Glad I can now come here to vent.
 
Last edited by a moderator:
dkane360

dkane360

Audioholic Field Marshall
lol u better hope they dont stumble upon this post :D

The customer has absolutely no interest in the system at all. I know that because I would try to explain some options to him and he tells me "look, I dont care about this stuff, all I like is playing poker" then he keeps talking about his $90,000 kitchen cabinets and how much he LOVES GAMBLING and doesn't even have a computer or cell phone.. Wife is a working professional that tells the interior designer all her bad ideas and pays her to listen and agree with all of them.

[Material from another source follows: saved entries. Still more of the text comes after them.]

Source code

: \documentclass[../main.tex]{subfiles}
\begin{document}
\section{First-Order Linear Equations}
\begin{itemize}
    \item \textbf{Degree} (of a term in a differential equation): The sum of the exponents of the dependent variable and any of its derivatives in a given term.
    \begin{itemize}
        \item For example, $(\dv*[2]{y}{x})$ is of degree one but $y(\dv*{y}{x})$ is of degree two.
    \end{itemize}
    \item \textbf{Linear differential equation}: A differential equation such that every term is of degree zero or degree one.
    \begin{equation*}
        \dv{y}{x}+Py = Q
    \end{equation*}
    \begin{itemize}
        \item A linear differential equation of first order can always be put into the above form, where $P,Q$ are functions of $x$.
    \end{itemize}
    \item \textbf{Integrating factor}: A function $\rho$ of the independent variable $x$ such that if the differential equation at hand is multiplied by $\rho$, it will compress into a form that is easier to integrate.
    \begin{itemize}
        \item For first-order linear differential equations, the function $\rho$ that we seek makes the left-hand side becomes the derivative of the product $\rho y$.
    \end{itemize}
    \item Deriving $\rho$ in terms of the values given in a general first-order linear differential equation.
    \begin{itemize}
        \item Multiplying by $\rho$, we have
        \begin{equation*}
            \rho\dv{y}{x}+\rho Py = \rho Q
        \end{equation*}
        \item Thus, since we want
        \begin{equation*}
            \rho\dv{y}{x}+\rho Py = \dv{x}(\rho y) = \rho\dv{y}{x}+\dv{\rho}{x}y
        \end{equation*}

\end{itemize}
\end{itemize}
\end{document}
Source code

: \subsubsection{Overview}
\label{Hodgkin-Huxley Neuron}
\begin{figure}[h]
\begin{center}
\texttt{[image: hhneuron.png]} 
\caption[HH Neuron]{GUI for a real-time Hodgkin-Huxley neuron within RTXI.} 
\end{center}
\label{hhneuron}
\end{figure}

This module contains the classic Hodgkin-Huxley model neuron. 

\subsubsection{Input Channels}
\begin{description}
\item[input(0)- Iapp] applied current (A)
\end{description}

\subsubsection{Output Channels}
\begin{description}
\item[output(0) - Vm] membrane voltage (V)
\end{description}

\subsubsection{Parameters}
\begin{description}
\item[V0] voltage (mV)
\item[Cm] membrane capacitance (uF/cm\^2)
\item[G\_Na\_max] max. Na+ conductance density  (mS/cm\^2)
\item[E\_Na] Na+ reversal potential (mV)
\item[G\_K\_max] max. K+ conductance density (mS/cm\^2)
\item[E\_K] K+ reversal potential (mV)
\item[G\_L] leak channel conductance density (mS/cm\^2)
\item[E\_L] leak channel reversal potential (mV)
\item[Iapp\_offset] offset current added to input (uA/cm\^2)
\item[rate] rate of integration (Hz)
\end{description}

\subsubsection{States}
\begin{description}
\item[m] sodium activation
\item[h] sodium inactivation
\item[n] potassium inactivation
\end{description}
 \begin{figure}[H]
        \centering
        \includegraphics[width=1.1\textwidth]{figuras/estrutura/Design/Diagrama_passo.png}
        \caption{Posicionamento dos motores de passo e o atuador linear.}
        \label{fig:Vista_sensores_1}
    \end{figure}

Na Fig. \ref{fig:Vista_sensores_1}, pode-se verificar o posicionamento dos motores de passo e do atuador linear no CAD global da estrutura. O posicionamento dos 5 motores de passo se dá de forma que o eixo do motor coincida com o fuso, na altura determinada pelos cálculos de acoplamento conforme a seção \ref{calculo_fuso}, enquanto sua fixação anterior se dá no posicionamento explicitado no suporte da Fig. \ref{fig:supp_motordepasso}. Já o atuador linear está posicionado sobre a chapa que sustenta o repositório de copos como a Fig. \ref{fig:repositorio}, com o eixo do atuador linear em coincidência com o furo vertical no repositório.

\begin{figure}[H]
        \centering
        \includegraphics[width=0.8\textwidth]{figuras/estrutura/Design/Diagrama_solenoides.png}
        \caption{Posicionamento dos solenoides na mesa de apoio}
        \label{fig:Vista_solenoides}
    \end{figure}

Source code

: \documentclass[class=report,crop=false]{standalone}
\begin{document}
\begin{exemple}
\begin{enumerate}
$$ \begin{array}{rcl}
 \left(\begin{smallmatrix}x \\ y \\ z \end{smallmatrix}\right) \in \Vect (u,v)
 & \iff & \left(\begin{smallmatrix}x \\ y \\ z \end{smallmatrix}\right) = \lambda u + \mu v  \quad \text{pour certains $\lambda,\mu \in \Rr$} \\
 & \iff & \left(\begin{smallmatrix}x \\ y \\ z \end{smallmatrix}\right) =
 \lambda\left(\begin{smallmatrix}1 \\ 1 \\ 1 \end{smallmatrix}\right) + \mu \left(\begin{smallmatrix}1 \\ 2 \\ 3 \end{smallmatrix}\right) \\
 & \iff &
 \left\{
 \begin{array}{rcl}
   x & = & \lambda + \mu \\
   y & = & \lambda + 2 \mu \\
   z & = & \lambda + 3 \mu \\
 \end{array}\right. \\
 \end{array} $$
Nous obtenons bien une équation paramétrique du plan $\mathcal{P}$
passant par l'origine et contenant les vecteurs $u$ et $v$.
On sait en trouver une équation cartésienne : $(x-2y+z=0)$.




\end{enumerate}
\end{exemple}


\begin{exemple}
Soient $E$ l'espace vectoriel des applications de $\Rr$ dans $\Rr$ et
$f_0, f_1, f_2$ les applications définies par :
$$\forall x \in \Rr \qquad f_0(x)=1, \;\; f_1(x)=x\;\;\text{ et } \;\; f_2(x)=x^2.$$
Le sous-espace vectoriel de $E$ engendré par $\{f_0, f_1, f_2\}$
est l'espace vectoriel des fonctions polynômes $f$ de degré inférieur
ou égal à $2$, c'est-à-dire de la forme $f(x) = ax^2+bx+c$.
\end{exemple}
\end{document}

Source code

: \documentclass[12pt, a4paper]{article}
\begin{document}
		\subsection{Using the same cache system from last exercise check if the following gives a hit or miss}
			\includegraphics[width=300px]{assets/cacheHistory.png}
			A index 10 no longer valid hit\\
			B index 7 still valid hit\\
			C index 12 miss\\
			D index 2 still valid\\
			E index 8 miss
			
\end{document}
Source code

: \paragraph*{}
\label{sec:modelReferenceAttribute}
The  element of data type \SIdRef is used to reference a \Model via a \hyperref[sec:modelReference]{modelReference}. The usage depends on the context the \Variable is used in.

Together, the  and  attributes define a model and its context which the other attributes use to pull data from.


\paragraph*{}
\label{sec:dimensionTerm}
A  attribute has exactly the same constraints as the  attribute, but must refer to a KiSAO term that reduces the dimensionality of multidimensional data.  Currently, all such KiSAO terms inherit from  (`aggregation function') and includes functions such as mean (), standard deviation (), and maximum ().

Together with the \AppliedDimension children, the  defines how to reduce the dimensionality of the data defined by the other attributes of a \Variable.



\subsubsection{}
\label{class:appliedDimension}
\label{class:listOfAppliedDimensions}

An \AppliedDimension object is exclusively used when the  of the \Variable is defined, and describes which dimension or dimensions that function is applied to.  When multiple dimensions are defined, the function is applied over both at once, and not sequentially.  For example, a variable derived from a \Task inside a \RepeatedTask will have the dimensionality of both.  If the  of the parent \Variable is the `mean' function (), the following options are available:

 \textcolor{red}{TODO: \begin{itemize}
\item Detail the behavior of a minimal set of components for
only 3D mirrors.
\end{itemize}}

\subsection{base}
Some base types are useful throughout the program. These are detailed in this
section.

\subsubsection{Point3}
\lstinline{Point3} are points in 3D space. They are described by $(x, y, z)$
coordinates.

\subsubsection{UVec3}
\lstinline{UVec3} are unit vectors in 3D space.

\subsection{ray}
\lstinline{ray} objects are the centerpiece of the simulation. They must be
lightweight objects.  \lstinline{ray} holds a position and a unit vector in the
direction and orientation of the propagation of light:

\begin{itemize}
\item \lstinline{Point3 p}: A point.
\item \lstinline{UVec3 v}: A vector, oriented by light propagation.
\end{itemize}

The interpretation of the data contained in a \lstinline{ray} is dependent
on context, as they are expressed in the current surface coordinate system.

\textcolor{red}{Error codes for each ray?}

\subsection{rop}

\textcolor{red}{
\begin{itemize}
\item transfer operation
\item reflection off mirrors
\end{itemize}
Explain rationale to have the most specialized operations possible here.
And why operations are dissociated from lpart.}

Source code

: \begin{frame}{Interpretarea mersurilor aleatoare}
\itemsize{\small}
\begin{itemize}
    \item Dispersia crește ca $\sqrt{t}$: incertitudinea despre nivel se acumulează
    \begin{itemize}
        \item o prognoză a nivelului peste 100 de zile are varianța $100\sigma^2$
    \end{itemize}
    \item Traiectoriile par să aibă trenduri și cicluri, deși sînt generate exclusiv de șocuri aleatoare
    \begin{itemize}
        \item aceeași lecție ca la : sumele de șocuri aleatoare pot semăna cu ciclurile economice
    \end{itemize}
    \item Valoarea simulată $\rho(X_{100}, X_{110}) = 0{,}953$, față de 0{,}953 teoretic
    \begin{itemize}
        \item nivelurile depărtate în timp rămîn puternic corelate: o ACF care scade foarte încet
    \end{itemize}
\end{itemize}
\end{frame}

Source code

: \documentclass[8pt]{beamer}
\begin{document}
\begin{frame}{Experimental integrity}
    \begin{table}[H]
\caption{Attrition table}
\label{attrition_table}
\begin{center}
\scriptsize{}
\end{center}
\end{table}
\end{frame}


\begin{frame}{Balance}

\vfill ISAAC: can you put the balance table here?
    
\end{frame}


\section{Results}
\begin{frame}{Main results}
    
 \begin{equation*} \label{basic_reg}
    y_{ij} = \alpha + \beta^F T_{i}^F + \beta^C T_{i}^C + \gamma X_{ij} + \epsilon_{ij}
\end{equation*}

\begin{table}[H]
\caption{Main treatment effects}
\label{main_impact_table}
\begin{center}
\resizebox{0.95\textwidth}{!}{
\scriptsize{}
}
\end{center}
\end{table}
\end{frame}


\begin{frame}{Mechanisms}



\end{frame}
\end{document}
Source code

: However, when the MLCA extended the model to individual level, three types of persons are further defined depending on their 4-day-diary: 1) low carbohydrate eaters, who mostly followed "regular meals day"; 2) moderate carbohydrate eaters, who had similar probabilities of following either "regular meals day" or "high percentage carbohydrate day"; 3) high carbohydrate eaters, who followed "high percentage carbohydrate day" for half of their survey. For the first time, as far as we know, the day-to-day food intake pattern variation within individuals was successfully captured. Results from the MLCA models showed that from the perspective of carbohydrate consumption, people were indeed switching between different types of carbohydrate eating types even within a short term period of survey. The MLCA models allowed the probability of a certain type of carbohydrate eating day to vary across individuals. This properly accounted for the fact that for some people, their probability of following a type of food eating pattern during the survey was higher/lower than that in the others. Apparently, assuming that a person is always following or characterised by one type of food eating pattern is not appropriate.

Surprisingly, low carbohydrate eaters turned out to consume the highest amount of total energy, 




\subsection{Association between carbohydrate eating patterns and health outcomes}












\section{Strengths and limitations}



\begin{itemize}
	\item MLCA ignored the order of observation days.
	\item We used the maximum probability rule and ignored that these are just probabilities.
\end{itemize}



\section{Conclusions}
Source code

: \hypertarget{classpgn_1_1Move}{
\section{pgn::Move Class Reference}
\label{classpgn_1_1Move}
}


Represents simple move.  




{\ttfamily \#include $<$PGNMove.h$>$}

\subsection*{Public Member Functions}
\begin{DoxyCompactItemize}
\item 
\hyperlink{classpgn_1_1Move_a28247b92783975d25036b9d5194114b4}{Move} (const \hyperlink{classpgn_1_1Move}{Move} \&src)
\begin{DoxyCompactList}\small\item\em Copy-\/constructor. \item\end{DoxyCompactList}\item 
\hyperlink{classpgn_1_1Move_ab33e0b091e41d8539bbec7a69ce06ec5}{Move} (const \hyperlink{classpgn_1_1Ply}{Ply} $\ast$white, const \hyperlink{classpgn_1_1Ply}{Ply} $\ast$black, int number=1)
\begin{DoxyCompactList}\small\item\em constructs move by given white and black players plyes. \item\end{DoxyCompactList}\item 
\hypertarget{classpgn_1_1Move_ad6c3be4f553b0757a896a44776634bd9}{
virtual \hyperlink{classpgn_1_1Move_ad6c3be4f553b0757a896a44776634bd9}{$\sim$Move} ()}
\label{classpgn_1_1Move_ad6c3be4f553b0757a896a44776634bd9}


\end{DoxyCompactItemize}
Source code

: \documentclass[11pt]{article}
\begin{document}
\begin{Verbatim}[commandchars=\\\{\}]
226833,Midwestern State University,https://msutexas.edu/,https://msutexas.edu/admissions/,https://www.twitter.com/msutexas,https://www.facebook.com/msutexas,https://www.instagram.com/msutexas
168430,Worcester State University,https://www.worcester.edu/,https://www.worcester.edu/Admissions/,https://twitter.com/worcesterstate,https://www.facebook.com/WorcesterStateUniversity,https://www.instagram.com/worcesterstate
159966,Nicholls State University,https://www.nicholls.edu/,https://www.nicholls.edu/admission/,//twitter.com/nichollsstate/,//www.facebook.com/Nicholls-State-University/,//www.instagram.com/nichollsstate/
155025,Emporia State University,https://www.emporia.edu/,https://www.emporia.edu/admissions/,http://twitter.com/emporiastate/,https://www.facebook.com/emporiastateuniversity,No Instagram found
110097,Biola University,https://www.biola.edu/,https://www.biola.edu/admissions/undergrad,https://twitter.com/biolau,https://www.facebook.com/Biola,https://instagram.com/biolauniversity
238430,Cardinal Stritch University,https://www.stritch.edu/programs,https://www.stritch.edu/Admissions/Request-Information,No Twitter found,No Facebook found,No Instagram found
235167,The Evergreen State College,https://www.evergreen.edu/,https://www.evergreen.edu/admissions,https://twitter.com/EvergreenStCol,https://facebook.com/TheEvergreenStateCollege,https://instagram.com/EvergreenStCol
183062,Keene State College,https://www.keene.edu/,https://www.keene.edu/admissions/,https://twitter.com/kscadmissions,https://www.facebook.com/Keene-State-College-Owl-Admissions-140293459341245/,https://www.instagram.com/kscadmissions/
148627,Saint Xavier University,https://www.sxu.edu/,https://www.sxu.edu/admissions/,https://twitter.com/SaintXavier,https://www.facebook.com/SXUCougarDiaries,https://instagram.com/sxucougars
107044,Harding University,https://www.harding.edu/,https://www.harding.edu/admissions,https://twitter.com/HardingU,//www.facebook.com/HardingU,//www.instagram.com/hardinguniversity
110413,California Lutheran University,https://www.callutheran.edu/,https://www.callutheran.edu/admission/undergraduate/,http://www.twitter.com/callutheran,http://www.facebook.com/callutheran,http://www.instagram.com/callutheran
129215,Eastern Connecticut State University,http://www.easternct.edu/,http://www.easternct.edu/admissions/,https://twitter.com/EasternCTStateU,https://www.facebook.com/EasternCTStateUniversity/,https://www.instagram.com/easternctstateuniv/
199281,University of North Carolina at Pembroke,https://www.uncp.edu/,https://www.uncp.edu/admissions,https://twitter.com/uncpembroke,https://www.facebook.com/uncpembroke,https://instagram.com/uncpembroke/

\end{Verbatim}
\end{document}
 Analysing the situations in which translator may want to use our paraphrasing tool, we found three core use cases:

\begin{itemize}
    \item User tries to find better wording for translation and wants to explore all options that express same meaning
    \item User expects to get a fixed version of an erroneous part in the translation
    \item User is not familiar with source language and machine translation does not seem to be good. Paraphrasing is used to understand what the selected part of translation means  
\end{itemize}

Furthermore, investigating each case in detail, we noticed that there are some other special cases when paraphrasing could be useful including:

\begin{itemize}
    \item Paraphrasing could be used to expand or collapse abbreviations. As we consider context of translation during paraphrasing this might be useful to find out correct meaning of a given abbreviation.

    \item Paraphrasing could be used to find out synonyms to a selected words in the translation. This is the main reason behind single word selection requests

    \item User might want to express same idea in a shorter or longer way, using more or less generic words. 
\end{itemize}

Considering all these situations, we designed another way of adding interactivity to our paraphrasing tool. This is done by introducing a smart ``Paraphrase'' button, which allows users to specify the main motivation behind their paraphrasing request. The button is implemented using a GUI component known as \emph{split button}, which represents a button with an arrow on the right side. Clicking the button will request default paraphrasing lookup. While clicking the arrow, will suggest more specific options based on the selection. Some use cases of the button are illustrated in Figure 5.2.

Their 2 kids are 2 and 4 years old so no support there either.
 
ZeosPantera

ZeosPantera

Junior Audioholic
lol u better hope they dont stumble upon this post :D
Id say the chances of that are slim to "more likely to raise green pigs on the moon"

At some point I should get a call that the cabinets are done and I can return to putting together a better then average system for people who probably won't appreciate it for years to come.
 
M

MatthewB.

Audioholic General
Zeos, just set em up with a Bose system and tell em it's the best and collect your installation fee (in their case 20,000) :D ;)











btw people like that truly deserve a Bose system.
 
highfigh

highfigh

Seriously, I have no life.
I am installing a home theater for a customer upstate. Low Budget

Two of these Audiosource PSW-112 Subs are going to be mounted into mirrored front cabinets. One for .1 the other to support the center channel.


during a round of testing there was some severe "chuffing" coming from the two tiny ports at high volume with ~100hz crossover.

As a quick test I shoved a rolled up pair of socks into each port and that calmed it down a good deal without much of a volume/sound impact. As shoving socks into speakers is not very professional what material would you recommend to lightly stuff the 2x2" ports?
Stuffing socks into the ports slows the air but changes the Q. You might want to cut your losses and get one really good sub instead of two of these. Otherwise, model the cabinet/driver and find out what size port(s) will be better.

Competition based on price doesn't yield great results. If you have to work that way, it's time to learn to counter a customer's objections with facts and maybe a listening test, so you can show them what the differences would be.
 
annunaki

annunaki

Moderator
Good points sir!

Sometimes it is more important to find the real objection. Perhaps you simply have not shown enough value in what you offer and lowered the risk enough that entices a customer to purchase (select your bid).

As has been suggested prior, increasing your knowledge base as well as recognizing customer hot buttons and objections goes a long way in getting sales so long as your price is competitive.



Stuffing socks into the ports slows the air but changes the Q. You might want to cut your losses and get one really good sub instead of two of these. Otherwise, model the cabinet/driver and find out what size port(s) will be better.

Competition based on price doesn't yield great results. If you have to work that way, it's time to learn to counter a customer's objections with facts and maybe a listening test, so you can show them what the differences would be.